Bruxelles, le 27 octobre 2004.

La Présidente

du Comité économique et social européen

Anne-Marie SIGMUND


(1)  JO C 14 du 16.01.2001.

(2)  JO L 134 du 30.04.2004.

(3)  Loi-cadre L 109/94 (GU no 41 du 19.2.1994) modifié par la loi du 2 juin 1995 no 216 (GU no 127 du 2.6.1995).

(4)  La construction du Ministère des Finances à Bercy (Paris) a partiellement été réalisée avec cet outil financier.

(5)  Ordonnance sur les contrats de partenariats no 2004-559, publiée au JO du 19 juin 2004.

(6)  Loi du 24/12/93 - marchés publics - Moniteur belge 22 Janvier 1994. Arrêtés royaux des 8 et 10/01/96 - Moniteur belge du 26 janvier 1996 arrêt royal relatif aux marchés publics de travaux de fournitures et de services et aux concessions de TP.

(7)  Idem.

(8)  Loi du 24 décembre 1993 (article 9) - arrêté royal du 8 janvier 1996 (article 21) - arrêté royal du 26 septembre 1996 Maurice-André Flamme. La loi du 24 décembre 1993 Journal des Tribunaux 1994. Régime construction.

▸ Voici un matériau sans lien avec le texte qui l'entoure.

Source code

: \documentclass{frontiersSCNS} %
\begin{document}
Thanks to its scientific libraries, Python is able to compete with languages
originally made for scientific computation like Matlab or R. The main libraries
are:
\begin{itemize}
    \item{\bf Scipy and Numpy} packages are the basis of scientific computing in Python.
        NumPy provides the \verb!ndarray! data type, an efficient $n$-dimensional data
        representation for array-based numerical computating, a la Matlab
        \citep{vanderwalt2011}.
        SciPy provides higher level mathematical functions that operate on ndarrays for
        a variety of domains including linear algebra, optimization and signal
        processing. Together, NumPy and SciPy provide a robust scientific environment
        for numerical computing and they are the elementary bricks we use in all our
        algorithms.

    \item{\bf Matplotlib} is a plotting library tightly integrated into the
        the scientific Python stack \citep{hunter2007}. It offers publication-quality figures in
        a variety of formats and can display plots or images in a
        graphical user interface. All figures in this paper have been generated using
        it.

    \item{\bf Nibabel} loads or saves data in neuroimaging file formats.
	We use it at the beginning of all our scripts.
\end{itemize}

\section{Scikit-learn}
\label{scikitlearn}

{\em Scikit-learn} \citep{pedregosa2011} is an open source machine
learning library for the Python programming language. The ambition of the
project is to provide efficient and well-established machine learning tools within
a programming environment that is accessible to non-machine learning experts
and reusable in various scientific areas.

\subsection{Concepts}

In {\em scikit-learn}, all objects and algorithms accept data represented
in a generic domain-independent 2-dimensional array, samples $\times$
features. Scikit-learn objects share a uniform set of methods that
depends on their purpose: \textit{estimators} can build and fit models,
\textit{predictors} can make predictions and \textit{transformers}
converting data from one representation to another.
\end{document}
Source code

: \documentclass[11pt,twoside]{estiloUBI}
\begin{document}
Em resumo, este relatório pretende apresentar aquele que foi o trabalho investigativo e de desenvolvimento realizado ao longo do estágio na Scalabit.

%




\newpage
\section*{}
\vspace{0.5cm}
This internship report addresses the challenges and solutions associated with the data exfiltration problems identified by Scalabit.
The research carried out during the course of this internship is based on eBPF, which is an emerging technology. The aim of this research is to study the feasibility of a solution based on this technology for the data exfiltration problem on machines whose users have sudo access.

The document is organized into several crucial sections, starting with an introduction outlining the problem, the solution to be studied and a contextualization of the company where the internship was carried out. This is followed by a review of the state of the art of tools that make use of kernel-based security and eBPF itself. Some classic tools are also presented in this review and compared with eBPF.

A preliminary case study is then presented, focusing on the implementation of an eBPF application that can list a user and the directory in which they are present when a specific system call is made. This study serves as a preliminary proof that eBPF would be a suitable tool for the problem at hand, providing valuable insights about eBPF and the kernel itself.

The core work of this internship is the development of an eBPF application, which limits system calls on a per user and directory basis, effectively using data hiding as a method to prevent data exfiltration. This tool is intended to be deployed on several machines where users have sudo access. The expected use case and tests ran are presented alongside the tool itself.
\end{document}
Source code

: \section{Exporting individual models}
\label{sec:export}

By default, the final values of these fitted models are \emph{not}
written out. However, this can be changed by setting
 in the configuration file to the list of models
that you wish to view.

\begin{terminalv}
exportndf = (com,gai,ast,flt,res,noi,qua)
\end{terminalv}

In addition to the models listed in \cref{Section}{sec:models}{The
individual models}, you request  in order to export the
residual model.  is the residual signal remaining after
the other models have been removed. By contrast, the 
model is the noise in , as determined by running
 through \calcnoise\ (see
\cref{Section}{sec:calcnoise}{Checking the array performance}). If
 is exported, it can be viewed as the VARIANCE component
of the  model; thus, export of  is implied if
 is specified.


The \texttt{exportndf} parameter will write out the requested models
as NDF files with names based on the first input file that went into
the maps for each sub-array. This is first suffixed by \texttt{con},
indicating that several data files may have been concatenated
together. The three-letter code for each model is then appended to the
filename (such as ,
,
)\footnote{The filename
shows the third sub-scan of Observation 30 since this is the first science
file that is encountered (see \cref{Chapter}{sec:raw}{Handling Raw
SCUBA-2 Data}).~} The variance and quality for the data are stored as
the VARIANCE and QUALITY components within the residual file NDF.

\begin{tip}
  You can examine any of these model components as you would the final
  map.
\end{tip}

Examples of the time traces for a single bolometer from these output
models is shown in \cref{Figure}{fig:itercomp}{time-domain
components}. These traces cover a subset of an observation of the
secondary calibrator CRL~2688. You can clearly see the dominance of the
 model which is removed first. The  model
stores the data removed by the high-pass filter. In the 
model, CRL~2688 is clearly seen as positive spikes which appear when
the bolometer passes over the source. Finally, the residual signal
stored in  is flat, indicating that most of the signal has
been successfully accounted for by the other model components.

(9)  JO L 199, du 9.8.1993.

(10)  La «concession de travaux publics», est un contrat présentant les mêmes caractères que ceux visés au point a), à l'exception du fait que la contrepartie des travaux consiste soit uniquement dans le droit d'exploiter l'ouvrage, soit dans ce droit assorti d'un prix.

(11)  JO L 209, du 24.7.1992.

(12)  JO L 199, du 9.8.1993.

(13)  JO L 134, du 30.4.2004.

(14)  JO C 121, du 29.4.2000.

(15)  COM(96) 583 final.

(16)  JO C 287 du 22.9.1997.

(17)  D'autres points méritent d'être cités de l'avis:

 

«Les méthodes de financement privé des ouvrages publics se développent dans plusieurs pays. Il s'agit des contrats de longue durée comportant un apport de financement privé, ce qui les différencie nettement des marchés publics».

 

«Le CES souhaite que l'activité des concessions fasse l'objet d'un régime spécifique, notamment pour les réseaux transeuropéens».

 

«Le CES propose que la Commission européenne favorise la promotion des nouvelles méthodes contractuelles fondées sur le financement privé des infrastructures publiques».